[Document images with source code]
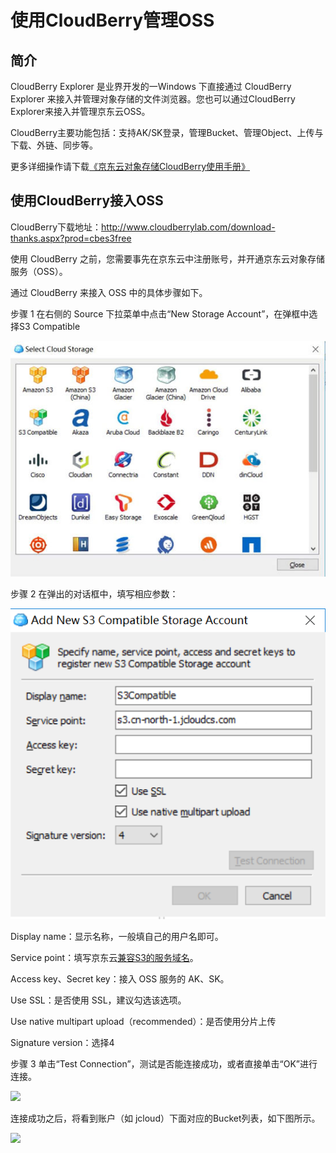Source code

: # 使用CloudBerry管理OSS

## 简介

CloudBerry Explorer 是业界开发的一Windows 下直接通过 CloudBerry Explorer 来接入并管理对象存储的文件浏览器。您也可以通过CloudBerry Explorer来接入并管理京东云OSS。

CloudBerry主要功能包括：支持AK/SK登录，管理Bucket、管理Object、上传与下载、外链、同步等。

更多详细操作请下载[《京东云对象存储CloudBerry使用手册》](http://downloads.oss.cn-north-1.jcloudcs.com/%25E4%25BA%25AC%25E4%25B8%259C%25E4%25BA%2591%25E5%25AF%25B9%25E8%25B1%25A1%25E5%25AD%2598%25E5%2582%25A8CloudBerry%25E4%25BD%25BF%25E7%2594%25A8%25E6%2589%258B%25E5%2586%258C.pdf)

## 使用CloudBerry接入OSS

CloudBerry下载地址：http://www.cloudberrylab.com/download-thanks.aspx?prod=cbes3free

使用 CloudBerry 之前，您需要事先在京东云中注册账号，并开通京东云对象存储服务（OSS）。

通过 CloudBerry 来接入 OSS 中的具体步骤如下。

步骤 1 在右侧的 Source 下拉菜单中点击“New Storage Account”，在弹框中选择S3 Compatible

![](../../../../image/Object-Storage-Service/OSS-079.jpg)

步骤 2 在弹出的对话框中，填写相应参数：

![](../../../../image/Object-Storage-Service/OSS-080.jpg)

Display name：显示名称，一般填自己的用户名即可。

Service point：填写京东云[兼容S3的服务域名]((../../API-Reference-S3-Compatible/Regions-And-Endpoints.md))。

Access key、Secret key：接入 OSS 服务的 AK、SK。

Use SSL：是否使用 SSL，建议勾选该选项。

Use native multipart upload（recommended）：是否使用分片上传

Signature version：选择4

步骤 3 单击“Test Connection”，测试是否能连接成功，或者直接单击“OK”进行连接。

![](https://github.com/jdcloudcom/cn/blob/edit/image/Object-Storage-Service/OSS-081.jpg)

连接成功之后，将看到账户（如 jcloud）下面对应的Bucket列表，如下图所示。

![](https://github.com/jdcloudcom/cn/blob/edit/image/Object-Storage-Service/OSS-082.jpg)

• _Work to be completed_
What is needed is every record above printed exactly, with no pictures.

• _Reply_
Source code

: # 使用CloudBerry管理OSS

## 简介

CloudBerry Explorer 是业界开发的一Windows 下直接通过 CloudBerry Explorer 来接入并管理对象存储的文件浏览器。您也可以通过CloudBerry Explorer来接入并管理京东云OSS。

CloudBerry主要功能包括：支持AK/SK登录，管理Bucket、管理Object、上传与下载、外链、同步等。

更多详细操作请下载[《京东云对象存储CloudBerry使用手册》](http://downloads.oss.cn-north-1.jcloudcs.com/%25E4%25BA%25AC%25E4%25B8%259C%25E4%25BA%2591%25E5%25AF%25B9%25E8%25B1%25A1%25E5%25AD%2598%25E5%2582%25A8CloudBerry%25E4%25BD%25BF%25E7%2594%25A8%25E6%2589%258B%25E5%2586%258C.pdf)

## 使用CloudBerry接入OSS

CloudBerry下载地址：http://www.cloudberrylab.com/download-thanks.aspx?prod=cbes3free

使用 CloudBerry 之前，您需要事先在京东云中注册账号，并开通京东云对象存储服务（OSS）。

通过 CloudBerry 来接入 OSS 中的具体步骤如下。

步骤 1 在右侧的 Source 下拉菜单中点击“New Storage Account”，在弹框中选择S3 Compatible

![](../../../../image/Object-Storage-Service/OSS-079.jpg)

步骤 2 在弹出的对话框中，填写相应参数：

![](../../../../image/Object-Storage-Service/OSS-080.jpg)

Display name：显示名称，一般填自己的用户名即可。

Service point：填写京东云[兼容S3的服务域名]((../../API-Reference-S3-Compatible/Regions-And-Endpoints.md))。

Access key、Secret key：接入 OSS 服务的 AK、SK。

Use SSL：是否使用 SSL，建议勾选该选项。

Use native multipart upload（recommended）：是否使用分片上传

Signature version：选择4

步骤 3 单击“Test Connection”，测试是否能连接成功，或者直接单击“OK”进行连接。

![](https://github.com/jdcloudcom/cn/blob/edit/image/Object-Storage-Service/OSS-081.jpg)

连接成功之后，将看到账户（如 jcloud）下面对应的Bucket列表，如下图所示。

![](https://github.com/jdcloudcom/cn/blob/edit/image/Object-Storage-Service/OSS-082.jpg)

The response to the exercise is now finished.